A: If the system has access to the malicious dll as defined by the path embedded in the .lnk file, yes.

Q: And what does the malicious dll do?
A: In the case of the Stuxnet attack, it drops the two drivers mentioned in the very first answer above.

Q: Why do people mention USB sticks as the infection vector, and “AutoPlay” as an infection catalyst?
A: Because with MS Windows AutoPlay, infection could be automatic upon connecting a USB stick to the system, assuming the default action is set to “open to view files”. But frankly, AutoPlay should not be the center of discussions: USB sticks primarily being storage media, a user inserting one is likely to open it at some point.

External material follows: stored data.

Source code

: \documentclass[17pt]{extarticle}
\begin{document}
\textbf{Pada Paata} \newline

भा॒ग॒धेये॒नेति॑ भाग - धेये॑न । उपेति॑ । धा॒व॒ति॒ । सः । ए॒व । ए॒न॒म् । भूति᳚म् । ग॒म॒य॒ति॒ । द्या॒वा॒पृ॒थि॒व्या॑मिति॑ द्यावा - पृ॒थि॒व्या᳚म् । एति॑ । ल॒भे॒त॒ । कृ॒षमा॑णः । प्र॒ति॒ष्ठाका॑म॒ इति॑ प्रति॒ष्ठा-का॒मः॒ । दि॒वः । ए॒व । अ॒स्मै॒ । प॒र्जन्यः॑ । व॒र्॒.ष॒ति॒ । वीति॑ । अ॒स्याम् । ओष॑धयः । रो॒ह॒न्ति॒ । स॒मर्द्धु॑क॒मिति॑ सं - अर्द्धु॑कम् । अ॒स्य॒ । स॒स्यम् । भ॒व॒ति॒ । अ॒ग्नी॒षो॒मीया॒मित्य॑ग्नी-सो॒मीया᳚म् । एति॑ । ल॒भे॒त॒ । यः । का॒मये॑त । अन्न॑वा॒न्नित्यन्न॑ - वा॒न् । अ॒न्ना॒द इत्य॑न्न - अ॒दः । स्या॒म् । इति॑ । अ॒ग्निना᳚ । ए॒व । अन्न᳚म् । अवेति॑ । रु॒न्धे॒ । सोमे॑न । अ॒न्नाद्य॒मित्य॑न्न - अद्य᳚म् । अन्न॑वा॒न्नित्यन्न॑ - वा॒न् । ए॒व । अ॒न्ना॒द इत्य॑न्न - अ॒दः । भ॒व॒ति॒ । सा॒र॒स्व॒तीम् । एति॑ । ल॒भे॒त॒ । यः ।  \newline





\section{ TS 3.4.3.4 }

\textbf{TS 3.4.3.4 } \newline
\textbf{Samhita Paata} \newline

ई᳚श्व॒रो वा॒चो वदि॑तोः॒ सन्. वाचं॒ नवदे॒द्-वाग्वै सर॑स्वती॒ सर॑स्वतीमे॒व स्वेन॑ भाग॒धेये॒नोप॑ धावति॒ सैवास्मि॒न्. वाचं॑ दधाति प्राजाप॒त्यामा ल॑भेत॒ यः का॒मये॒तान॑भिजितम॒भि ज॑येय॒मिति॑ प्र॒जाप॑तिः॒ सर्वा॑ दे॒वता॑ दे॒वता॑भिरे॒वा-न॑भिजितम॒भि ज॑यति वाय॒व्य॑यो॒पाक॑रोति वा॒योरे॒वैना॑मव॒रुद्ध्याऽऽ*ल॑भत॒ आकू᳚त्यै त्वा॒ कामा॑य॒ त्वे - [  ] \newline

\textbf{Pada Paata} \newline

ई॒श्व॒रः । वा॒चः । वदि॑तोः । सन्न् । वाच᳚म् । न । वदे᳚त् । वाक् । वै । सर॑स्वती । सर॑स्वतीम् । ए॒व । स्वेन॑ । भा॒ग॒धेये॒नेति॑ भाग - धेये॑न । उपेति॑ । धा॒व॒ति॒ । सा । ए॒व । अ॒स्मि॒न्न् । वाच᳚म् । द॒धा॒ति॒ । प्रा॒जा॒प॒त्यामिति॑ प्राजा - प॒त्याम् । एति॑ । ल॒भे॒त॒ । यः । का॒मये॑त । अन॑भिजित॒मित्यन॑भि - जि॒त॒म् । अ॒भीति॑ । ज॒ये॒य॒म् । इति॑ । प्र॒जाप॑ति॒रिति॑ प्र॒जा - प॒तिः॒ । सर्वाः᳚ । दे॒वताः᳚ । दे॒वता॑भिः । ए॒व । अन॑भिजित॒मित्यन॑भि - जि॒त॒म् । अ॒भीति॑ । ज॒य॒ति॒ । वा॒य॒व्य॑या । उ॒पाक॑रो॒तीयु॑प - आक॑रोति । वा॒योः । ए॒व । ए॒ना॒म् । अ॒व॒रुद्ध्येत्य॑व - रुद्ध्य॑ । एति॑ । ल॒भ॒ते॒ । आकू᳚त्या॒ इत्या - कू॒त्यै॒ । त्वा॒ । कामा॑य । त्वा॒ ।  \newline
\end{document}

Beyond that, USB sticks have two interesting properties for the attackers:
1. They can carry the malicious dll to be loaded, almost without any size restriction.
2. Being physical objects, they tend to pass through firewalls… Directly from the parking lot to the internal network.

Q: So are USB sticks the only possible infection vectors?
A: No, a remote attack could also be mounted either via Webdav or remote SMB shares, leading to the remote malicious dll being loaded into the local system. In addition, Microsoft has indicated that Office documents could be used to trigger the same design vulnerability.

Q: Ok, so how do I patch my system?
A: There is no patch available yet, however Microsoft has published some workarounds in an advisory.

UPDATE (2010-07-22): Microsoft released a tool that automates implementation of such a workaround.

Q: What is this I keep hearing about valid certificates in Stuxnet?
A: The malicious drivers mentioned above are signed by certificates issued to Realtek and JMicron, two legitimate companies. The private keys used to sign software with those certificates were likely stolen: ESET researcher PM Bureau noted that both companies have offices in Hsinchu Science Park, Taiwan.

Q: What is Fortinet doing about it?
A: We have released AntiVirus (Data/StuxnetLnk!tr) and IPS (MS.Windows.Shell.LNK.Code.Execution) detections for the malicious .lnk files, tackling the threats from different angles, in order to increase robustness of overall detection in FortiGates.
The malicious dll and drivers are taken care of by detections W32/Stuxnet!tr and W32/Stuxnet!tr.rkit, respectively.